Exports advanced 16.9 percent from a year ago, following a 3.9 percent rise in April, the General Administration of Customs said. The pace of growth far exceeded the 8.0 percent expansion forecast by economists.

At the same time, imports grew 4.1 percent annually after remaining flat in the previous month. Economists had forecast an annual increase of 2.0 percent.

As a result, the trade surplus rose sharply to $78.7 billion in May from $51.1 billion a year ago. The expected level was $58.0 billion.

The recovery in trade can continue if there are no further lockdowns, Iris Pang, an ING economist, said. Tariffs will be a talking point again, but changes probably will not happen soon.

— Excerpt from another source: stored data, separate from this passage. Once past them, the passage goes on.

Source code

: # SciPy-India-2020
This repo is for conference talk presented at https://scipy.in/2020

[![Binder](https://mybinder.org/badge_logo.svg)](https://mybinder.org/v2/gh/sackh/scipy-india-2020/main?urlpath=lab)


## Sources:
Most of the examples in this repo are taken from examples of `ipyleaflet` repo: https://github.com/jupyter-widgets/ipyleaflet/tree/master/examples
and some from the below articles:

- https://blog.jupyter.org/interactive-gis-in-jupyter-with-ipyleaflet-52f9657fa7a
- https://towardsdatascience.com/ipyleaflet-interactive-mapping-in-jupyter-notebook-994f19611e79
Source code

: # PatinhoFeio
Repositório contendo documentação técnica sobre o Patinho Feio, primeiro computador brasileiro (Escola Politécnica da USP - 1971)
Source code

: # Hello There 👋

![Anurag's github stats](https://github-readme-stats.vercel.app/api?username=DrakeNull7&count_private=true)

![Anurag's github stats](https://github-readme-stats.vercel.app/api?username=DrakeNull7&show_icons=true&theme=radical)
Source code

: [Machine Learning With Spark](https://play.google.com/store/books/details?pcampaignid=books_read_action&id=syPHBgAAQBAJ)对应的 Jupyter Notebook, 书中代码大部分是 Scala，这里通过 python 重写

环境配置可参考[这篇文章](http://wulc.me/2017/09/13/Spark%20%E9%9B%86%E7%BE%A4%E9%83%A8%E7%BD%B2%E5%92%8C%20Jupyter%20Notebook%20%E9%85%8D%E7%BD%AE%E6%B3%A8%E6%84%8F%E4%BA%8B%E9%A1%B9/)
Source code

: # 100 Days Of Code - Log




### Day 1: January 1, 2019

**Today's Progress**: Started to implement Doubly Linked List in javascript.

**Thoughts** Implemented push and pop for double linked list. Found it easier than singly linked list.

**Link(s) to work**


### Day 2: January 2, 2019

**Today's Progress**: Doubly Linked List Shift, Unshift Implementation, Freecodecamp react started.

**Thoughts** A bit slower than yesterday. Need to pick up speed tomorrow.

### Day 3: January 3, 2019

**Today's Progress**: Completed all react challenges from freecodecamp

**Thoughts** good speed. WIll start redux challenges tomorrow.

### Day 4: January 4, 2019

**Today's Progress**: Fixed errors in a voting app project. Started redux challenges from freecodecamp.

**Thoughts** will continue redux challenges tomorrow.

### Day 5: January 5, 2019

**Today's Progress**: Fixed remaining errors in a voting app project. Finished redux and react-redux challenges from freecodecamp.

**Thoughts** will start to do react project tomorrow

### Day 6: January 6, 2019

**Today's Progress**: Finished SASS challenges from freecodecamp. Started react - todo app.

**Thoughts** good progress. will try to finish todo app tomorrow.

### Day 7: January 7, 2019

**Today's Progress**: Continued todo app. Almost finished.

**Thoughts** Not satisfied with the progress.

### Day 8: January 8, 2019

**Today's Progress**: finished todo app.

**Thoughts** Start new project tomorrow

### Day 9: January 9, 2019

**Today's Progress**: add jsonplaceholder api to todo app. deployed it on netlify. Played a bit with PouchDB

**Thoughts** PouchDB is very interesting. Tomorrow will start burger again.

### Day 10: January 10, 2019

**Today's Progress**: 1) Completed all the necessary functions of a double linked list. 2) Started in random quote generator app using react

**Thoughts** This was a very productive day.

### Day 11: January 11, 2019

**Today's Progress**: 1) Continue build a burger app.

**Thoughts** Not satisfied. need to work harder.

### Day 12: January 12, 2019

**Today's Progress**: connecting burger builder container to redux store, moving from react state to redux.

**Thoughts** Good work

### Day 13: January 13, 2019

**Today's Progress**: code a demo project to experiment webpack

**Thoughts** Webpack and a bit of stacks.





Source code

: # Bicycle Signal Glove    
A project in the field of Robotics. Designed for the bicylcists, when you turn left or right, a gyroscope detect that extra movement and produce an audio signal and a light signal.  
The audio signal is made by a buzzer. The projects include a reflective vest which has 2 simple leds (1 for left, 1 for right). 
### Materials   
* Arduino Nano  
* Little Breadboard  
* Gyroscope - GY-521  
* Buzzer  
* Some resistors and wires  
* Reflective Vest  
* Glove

The economist noted that even without the removal of tariffs, if global demand continues to be as strong as it has been since 2021, China’s exports should maintain an average annual growth rate of 15 percent, at least through the third quarter of 2022.

According to the latest Organisation for Economic Co-operation and Development forecast, China’s GDP growth will slip to 4.4 percent this year as strict lockdowns in key economic centers such as Shanghai and Beijing dampened growth at the start of the year.

Nonetheless, GDP is forecast to rebound to 4.9 percent in 2023. The OECD said China’s exports will remain relatively strong as companies continue to raise their market shares.